Department of Medicine, Division of Hematology/Oncology, Geffen School of Medicine, University of California-Los Angeles, Los Angeles, CA 90095, USA.
Neoplasia. 2010 Aug;12(8):599-607. doi: 10.1593/neo.10328.
The SRC family kinases are the largest family of nonreceptor tyrosine kinases and one of the best-studied targets for cancer therapy. SRC, arguably the oldest oncogene, has been implicated in pathways regulating proliferation, angiogenesis, invasion and metastasis, and bone metabolism. More recently, researchers have proposed that the transforming ability of SRC is linked to its ability to activate key signaling molecules in these pathways, rather than through direct activity. It has been hypothesized that blocking SRC activation may inhibit these pathways, resulting in antitumor activity. However, successfully targeting SRC in a clinical setting remains a challenge, and SRC inhibitors have only recently begun to move through clinical development. Preclinical studies have identified specific molecular "subgroups" and histologies that may be more sensitive to SRC inhibition. In addition, other studies have demonstrated synergistic interactions between SRC inhibitors and other targeted therapies and cytotoxics. In this review, we summarize SRC biology and how it has been applied to the clinical development of SRC inhibitors. The status of SRC inhibitors, including dasatinib, saracatinib, and bosutinib, which are in phase 1, 2, and 3 trials, is highlighted.

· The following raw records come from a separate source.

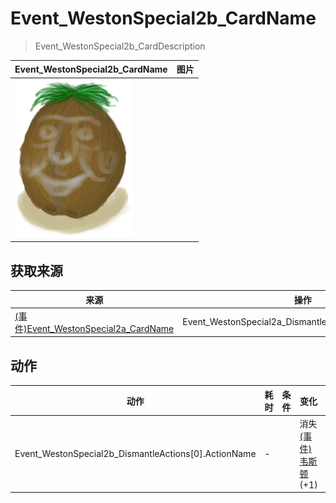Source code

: # Event_WestonSpecial2b_CardName  
> Event_WestonSpecial2b_CardDescription  
  
  Event_WestonSpecial2b_CardName  |   图片   
 ----  |  ----:   
   |  ![](Sprite/Weston.png)   
  
## 获取来源  
来源  |  操作  
----  |  ----  
[(事件)Event_WestonSpecial2a_CardName](Event_WestonSpecial2a.md)  |  Event_WestonSpecial2a_DismantleActions[0].ActionName  
## 动作  
动作  |  耗时  |  条件  |  变化  |  状态  
----  |  ----  |  ----  |  ----  |  ----  
Event_WestonSpecial2b_DismantleActions[0].ActionName<br>  |  -  |    |  消失<br>[(事件)韦斯顿](Event_WestonSpecial1c.md)(+1)<br>  |    
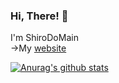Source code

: ### Hi, There! 👋  
I'm ShiroDoMain    
->My [website](https://shirodoma.in)

[![Anurag's github stats](https://github-readme-stats.vercel.app/api?username=ShiroDoMain)](https://github.com/ShiroDoMain/github-readme-stats)
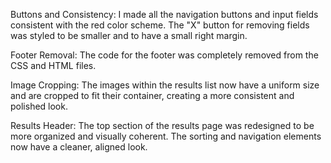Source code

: Buttons and Consistency: I made all the navigation buttons and input fields consistent with the red color scheme. The "X" button for removing fields was styled to be smaller and to have a small right margin.

Footer Removal: The code for the footer was completely removed from the CSS and HTML files.

Image Cropping: The images within the results list now have a uniform size and are cropped to fit their container, creating a more consistent and polished look.

Results Header: The top section of the results page was redesigned to be more organized and visually coherent. The sorting and navigation elements now have a cleaner, aligned look.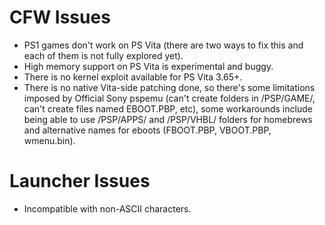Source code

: # CFW Issues
- PS1 games don't work on PS Vita (there are two ways to fix this and each of them is not fully explored yet).
- High memory support on PS Vita is experimental and buggy.
- There is no kernel exploit available for PS Vita 3.65+.
- There is no native Vita-side patching done, so there's some limitations imposed by Official Sony pspemu (can't create folders in /PSP/GAME/, can't create files named EBOOT.PBP, etc), some workarounds include being able to use /PSP/APPS/ and /PSP/VHBL/ folders for homebrews and alternative names for eboots (FBOOT.PBP, VBOOT.PBP, wmenu.bin).

# Launcher Issues
- Incompatible with non-ASCII characters.

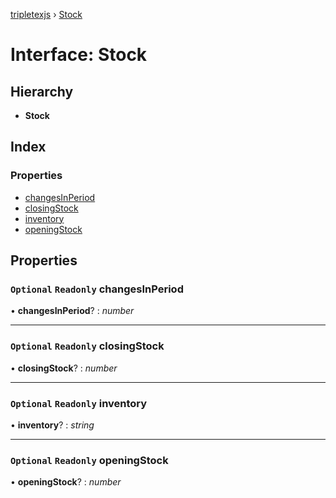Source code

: [tripletexjs](../README.md) › [Stock](stock.md)

# Interface: Stock

## Hierarchy

* **Stock**

## Index

### Properties

* [changesInPeriod](stock.md#optional-readonly-changesinperiod)
* [closingStock](stock.md#optional-readonly-closingstock)
* [inventory](stock.md#optional-readonly-inventory)
* [openingStock](stock.md#optional-readonly-openingstock)

## Properties

### `Optional` `Readonly` changesInPeriod

• **changesInPeriod**? : *number*

___

### `Optional` `Readonly` closingStock

• **closingStock**? : *number*

___

### `Optional` `Readonly` inventory

• **inventory**? : *string*

___

### `Optional` `Readonly` openingStock

• **openingStock**? : *number*
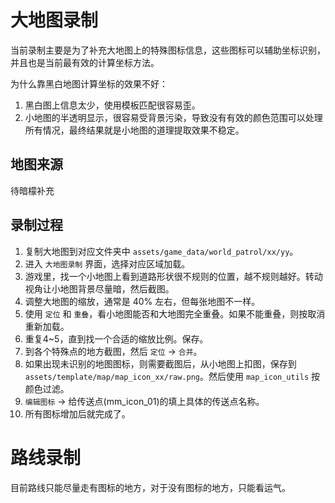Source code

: # 大地图录制

当前录制主要是为了补充大地图上的特殊图标信息，这些图标可以辅助坐标识别，并且也是当前最有效的计算坐标方法。

为什么靠黑白地图计算坐标的效果不好：

1. 黑白图上信息太少，使用模板匹配很容易歪。
2. 小地图的半透明显示，很容易受背景污染，导致没有有效的颜色范围可以处理所有情况，最终结果就是小地图的道理提取效果不稳定。

## 地图来源

待暗檬补充

## 录制过程

1. 复制大地图到对应文件夹中 `assets/game_data/world_patrol/xx/yy`。
2. 进入 `大地图录制` 界面，选择对应区域加载。
3. 游戏里，找一个小地图上看到道路形状很不规则的位置，越不规则越好。转动视角让小地图背景尽量暗，然后截图。
4. 调整大地图的缩放，通常是 40% 左右，但每张地图不一样。
5. 使用 `定位` 和 `重叠`，看小地图能否和大地图完全重叠。如果不能重叠，则按取消重新加载。
6. 重复4~5，直到找一个合适的缩放比例。保存。
7. 到各个特殊点的地方截图，然后 `定位` -> `合并`。
8. 如果出现未识别的地图图标，则需要截图后，从小地图上扣图，保存到 `assets/template/map/map_icon_xx/raw.png`。然后使用 `map_icon_utils` 按颜色过滤。
9. `编辑图标` -> 给传送点(mm_icon_01)的填上具体的传送点名称。
10. 所有图标增加后就完成了。

# 路线录制

目前路线只能尽量走有图标的地方，对于没有图标的地方，只能看运气。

Src 家族激酶是最大的非受体酪氨酸激酶家族之一,也是癌症治疗研究最深入的靶点之一。Src 可以说是最古老的癌基因,它参与了调节增殖、血管生成、侵袭和转移以及骨代谢的途径。最近,研究人员提出,Src 的转化能力与其激活这些途径中的关键信号分子的能力有关,而不是通过直接活性。有人假设阻断 SRC 的激活可能会抑制这些途径,从而产生抗肿瘤活性。然而,在临床环境中成功靶向 SRC 仍然是一个挑战,并且 SRC 抑制剂最近才开始进入临床开发阶段。临床前研究已经确定了特定的分子“亚群”和组织学可能对 SRC 抑制更敏感。此外,其他研究表明 SRC 抑制剂与其他靶向治疗药物和细胞毒素之间存在协同作用。在这篇综述中,我们总结了 Src 的生物学特性及其在 SRC 抑制剂的临床开发中的应用。强调了处于 1 期、2 期和 3 期临床试验中的 dasatinib、saracatinib 和 bosutinib 等 SRC 抑制剂的现状。